A undécima veio em 2016. Superando PSG, Shakthar Donetsk e Malmo. Grupo complicado logo de cara. Nas oitavas, Zidane estreou vencendo duas vezes uma boa Roma. Remontando um 0 x 2 pro Wolfsburg com Cristiano incendiando o espírito no Bernabéu. Nas semifinais o Manchester City foi eliminado. Na primeira partida, a última vez que o Madrid não fez pelo menos um gol na Champions. Na final, de novo o Atlético. De novo dramático. Deu Madrid só nos pênaltis. Gol de Cristiano. Festa da BBC e de um time que só teve Casemiro de volta. E ainda perdeu Pepe. Mas solidificou a "inegociável" BBC de Zizou.
O dodeca veio em 2017. Desta vez como segundo do grupo com Borussia Dortmund, Legia Varsóvia e Sporting. Oitavas brilhante contra o ótimo Napoli. Dois jogos malucos contra um grande Bayern, bela eliminação do forte Atlético mais uma vez, e goleada sobre a Juventus que parecia favorita. Sem a BBC na grande final. Com Isco amadurecido, Asensio pedindo passagem, Varane firme na zaga, e um time cada vez mais frio e competitivo.
O trideca veio com mais tropeções e dúvidas em 2018. Segundo de grupo difícil com Tottenham, Borussia Dortmund e Apoel. Oitavas contra PSG que era favorito e perdeu as duas. Quartas contra Juventus que quase devolveu a paulada de Turim. Mais sofrimento em casa contra o Bayern que foi de novo vencido em Munique. Decisão contra o Liverpool de melhor ataque da história.
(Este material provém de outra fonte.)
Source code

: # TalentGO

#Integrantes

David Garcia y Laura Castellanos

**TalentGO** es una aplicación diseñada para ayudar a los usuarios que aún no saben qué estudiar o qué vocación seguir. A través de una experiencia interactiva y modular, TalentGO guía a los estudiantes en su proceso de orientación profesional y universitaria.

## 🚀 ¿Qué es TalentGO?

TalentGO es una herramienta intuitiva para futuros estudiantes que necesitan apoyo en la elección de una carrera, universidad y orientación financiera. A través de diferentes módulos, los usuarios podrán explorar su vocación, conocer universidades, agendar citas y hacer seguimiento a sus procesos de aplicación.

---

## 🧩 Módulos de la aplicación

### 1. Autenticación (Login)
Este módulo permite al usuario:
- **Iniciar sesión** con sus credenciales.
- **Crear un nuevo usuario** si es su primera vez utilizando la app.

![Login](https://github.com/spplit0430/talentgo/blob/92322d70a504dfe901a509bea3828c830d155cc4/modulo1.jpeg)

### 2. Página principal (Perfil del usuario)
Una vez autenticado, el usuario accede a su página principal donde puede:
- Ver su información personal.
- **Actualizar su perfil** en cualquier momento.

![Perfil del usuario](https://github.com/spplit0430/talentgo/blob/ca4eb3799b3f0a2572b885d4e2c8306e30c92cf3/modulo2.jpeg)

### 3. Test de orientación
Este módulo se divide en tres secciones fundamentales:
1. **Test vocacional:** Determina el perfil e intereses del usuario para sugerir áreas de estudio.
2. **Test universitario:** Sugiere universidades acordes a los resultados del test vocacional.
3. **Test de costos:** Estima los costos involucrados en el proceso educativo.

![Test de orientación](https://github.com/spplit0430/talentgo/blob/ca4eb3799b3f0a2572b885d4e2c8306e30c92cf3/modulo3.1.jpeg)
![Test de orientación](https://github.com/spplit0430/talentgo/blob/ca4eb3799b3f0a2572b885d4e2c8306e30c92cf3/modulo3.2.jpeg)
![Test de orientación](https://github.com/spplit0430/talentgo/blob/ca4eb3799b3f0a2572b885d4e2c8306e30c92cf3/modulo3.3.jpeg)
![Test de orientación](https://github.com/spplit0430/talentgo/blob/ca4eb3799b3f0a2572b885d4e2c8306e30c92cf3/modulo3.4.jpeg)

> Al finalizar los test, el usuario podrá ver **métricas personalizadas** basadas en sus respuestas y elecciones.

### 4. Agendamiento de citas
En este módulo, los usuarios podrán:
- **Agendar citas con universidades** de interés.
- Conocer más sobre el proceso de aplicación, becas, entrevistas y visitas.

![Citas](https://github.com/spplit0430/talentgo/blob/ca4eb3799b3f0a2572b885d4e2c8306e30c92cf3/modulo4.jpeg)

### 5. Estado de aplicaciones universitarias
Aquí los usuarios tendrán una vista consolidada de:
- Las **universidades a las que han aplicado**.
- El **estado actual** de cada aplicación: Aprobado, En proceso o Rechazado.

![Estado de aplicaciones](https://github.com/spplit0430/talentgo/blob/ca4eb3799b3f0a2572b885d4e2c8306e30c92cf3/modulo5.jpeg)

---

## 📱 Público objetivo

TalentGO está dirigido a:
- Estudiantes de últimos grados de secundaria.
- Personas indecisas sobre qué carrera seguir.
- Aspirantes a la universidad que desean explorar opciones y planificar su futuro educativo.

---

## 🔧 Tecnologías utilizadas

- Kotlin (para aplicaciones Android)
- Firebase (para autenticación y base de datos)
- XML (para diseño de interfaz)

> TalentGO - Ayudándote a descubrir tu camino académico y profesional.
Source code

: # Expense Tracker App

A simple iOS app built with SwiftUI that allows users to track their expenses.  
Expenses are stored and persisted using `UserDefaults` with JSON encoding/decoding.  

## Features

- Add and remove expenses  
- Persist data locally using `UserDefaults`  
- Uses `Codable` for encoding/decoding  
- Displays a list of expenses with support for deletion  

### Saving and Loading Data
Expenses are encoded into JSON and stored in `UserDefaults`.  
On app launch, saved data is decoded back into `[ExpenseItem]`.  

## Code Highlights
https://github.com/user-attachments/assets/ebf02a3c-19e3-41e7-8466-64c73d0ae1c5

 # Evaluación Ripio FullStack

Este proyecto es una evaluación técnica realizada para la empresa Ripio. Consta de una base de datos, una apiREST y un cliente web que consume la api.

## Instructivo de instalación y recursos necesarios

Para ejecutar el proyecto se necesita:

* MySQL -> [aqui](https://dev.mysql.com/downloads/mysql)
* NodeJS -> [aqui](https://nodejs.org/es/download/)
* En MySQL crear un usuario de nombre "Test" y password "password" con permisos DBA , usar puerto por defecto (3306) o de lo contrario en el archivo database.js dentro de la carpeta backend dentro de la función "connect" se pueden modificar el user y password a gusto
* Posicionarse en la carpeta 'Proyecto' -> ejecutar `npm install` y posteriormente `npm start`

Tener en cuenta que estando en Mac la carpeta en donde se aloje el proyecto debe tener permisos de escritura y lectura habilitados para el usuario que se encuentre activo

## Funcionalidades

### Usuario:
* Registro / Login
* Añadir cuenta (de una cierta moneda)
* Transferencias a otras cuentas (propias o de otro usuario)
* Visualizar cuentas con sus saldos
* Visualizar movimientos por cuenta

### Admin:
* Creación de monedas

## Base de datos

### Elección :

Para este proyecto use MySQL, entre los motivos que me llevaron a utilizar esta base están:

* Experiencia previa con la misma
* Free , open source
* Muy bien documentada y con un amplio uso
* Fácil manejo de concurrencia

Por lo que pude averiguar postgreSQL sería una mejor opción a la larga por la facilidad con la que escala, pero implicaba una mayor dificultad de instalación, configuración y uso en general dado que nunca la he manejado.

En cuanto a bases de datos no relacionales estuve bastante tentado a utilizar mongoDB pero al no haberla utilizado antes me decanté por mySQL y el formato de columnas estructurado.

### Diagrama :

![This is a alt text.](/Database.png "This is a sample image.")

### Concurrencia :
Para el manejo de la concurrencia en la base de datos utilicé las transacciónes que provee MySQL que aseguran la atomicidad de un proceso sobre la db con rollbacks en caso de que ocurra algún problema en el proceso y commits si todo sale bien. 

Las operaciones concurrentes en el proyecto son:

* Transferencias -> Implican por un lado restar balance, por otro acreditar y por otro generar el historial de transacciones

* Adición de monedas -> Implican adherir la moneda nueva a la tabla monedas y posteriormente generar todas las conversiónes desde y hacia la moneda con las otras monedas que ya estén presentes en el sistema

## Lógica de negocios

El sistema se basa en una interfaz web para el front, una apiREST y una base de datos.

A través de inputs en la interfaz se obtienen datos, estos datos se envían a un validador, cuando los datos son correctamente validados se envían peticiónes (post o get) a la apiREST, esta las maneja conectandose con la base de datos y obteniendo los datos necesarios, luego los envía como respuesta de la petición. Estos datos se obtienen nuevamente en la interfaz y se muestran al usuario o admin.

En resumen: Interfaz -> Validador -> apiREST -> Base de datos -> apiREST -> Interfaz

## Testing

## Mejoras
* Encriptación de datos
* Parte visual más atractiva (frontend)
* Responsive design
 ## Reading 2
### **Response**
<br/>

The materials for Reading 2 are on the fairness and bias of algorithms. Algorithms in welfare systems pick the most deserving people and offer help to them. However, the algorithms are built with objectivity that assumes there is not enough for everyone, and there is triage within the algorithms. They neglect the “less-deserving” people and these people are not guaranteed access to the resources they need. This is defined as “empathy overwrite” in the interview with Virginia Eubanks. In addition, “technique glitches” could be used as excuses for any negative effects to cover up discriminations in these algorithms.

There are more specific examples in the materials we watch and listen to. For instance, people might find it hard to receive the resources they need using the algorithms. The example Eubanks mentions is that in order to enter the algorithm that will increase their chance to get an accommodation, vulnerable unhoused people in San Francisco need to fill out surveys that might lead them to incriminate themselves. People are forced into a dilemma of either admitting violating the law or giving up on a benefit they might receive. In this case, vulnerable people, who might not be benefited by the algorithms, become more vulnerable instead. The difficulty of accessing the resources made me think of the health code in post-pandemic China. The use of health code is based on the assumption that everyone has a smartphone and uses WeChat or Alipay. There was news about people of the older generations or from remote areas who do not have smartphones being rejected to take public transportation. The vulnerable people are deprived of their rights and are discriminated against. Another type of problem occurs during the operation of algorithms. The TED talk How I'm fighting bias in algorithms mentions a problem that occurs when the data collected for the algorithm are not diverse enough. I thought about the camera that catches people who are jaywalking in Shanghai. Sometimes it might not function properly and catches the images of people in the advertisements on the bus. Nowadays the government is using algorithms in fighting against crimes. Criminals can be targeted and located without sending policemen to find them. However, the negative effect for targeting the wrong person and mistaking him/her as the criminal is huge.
Mas sem Salah no nos 60 minutos finais, e com Karius desde o início… Zizou repetindo o time da final de 2017 em Cardiff. E só escalando a BBC pra dar volta olímpica histórica.
HISTÓRICO
Pode não ser o melhor futebol do Madrid. Pode não ser o melhor elenco e nem o melhor time. Mas são três conquistas seguidas. E praticamente sem reforços e mudanças desde 2014. Apenas subindo talentos sem sucumbir medalhões.
Camisa impressionante na Champions. Desde 1998 ganhou mais europeus que nacionais. Sabidamente não é fácil ser o melhor em casa e fora dela. Ganhar o país e o continente na mesma temporada é tarefa duríssima. Nas 13 conquistas, apenas em três o Madrid foi dono dos dois trofeus. Outros multicampeões também tiveram questões para resolver em casa: o Ajax de Cruyff, tricampeão (1971 a 1973), ganhou duas ligas nacionais durante a hegemonia europeia; o Bayern tri europeu (1974 a 1976) faturou só um alemão no período (e ainda amargou um décimo lugar).
Natural que o Madrid não tenha ganhado tantos nacionais. Anormal é conquistar tantos títulos. Muitas vezes com mais craques que com grandes equipes coletivamente.
Difícil algumas vezes explicar o que acontece. Tanto quanto é complicado não se reconhecer o mérito do que tem feito Zidane em dois anos e meio como treinador no Bernabéu. Como disse Mcmanaman: se fosse Guardiola com esses números, teria gente no telhado aplaudindo de pé Zizou.